Filistin’i gerçekten kurtarmak isteği bir yana, kurtarma gücüne sahip olmayan Tahran, İsrail ile anlaşmazlık yoluyla da olsa iki devletli çözüm yoluna taş koymaya katkıda bulunuyor.  Binyamin Netanyahu hükümeti Filistin devletinin kurulmasını reddediyor ve Batı Şeria ile Gazze'yi ilhak etmeyi amaçlıyor. Mollalar rejimi, Batı Şeria ve Gazze'de kurulacak Filistin devleti projesini engellemede İsrail’in ağırlığına ek ağırlık katıyor.
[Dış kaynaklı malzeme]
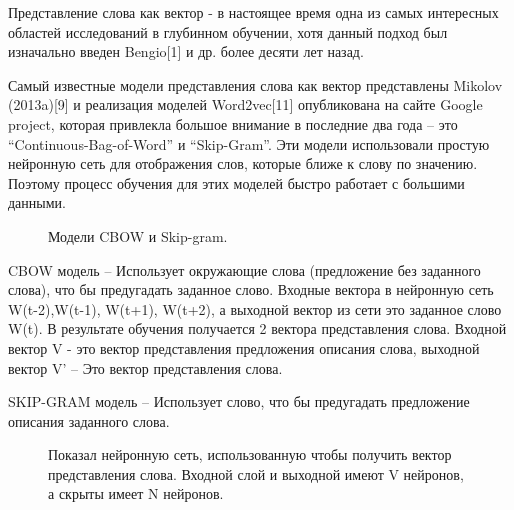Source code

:\documentclass[12pt]{article}
\begin{document}
Представление слова как вектор - в настоящее время одна из самых интересных областей исследований в глубинном обучении, хотя данный подход был изначально введен Bengio[1] и др. более десяти лет назад.

	Самый известные модели представления слова как вектор представлены Mikolov (2013a)[9] и реализация моделей Word2vec[11] опубликована на сайте Google project, которая привлекла большое внимание в последние два года – это “Continuous-Bag-of-Word” и “Skip-Gram”. Эти модели использовали простую нейронную сеть для отображения слов, которые ближе к слову по значению. Поэтому процесс обучения для этих моделей быстро работает с большими данными. 
	
	\begin{figure}[H]
		\noindent{}
		\caption{Модели CBOW и Skip-gram.}
		\label{figCurves}
	\end{figure}
	
CBOW модель – Использует окружающие слова (предложение без заданного слова), что бы предугадать заданное слово. Входные вектора в нейронную сеть W(t-2),W(t-1), W(t+1), W(t+2), а выходной вектор из сети это заданное слово W(t). В результате обучения получается 2 вектора представления слова. Входной вектор V - это вектор представления предложения описания слова, выходной вектор V’ – Это вектор представления слова.

SKIP-GRAM модель – Использует слово, что бы предугадать предложение описания заданного слова.

 	\begin{figure}[H]
		\noindent{}
		\caption{Показал нейронную сеть, использованную чтобы получить вектор представления слова. Входной слой и выходной имеют V нейронов, а скрыты имеет N нейронов.}
		\label{figCurves}
	\end{figure}
\end{document}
Nitekim İsrail, Filistin devletinin kurulmasının Filistin'de bir İran terör üssü kurma projesi olduğunu iddia etmeye başladı. Netanyahu’ya göre sorun, İran'ın Suriye'den çekilmesinden ve İsrail'in Suriye ordusundan kalan stratejik silahları imha eden hava saldırıları düzenlemesinden ve Tahran adına savaşan örgütlerin zayıflatılmasından sonra bile devam ediyor. Hiçbir şey onun bu tutumunu değiştirmiyor. Oysa Irak’ın nükleer reaktörünü yerle bir eden saldırıyı düzenleyen 69. Filo'ya komuta eden pilotun İngiliz dergisi The Economist’e verdiği röportajda da söylediği gibi İsrail için en büyük tehdit İran değil, Filistinlilerle geçinememek ve birlikte yaşayamamaktır. Çünkü İsrail'in karşı karşıya olduğu asıl zorluk, ‘askeri gücünü stratejik kazanımlara ve barışa dönüştürmektir’, aksi takdirde kan daha uzun yıllar akmaya devam edecektir.

Büyük açmaz ikilidir; İran'ın bölgesel projesi, kendi kapasitesinden, Batı ile çatışmasından ve İsrail ile vekiller üzerinden savaşmasından daha büyüktür. Keza İsrail'in bölgesel projesi, Tel Aviv'in ekonomik, askeri ve sosyal olarak taşıyabileceğinden daha büyüktür. Batı ve Doğu'nun İsrail'in aşırılığına ve Filistin devletinin kurulması fırsatının kaçırılmasına yönelik sabrını zorlamaktadır. General Şaron'un dediği gibi, Washington'un hizmetinde olan “yüzen bir uçak gemisi” konumundan çıkıp Amerikan korumasına ihtiyaç duyan İsrail'in yükünü ABD'nin ne kadar süre ve ne ölçüde taşıyacağı da bilinmemektedir. Buradaki ders, herkesin göreceği şekilde duvara asılı olan Amerikalı stratejik analist Anthony Cordesman'ın şu sözüdür: “Savaşlar riskleri ortadan kaldırmakla ilgili değil, riskleri yönetmekle ilgilidir.”

*Bu makale Şarku’l Avsat tarafından Independent Arabia’dan çevrilmiştir.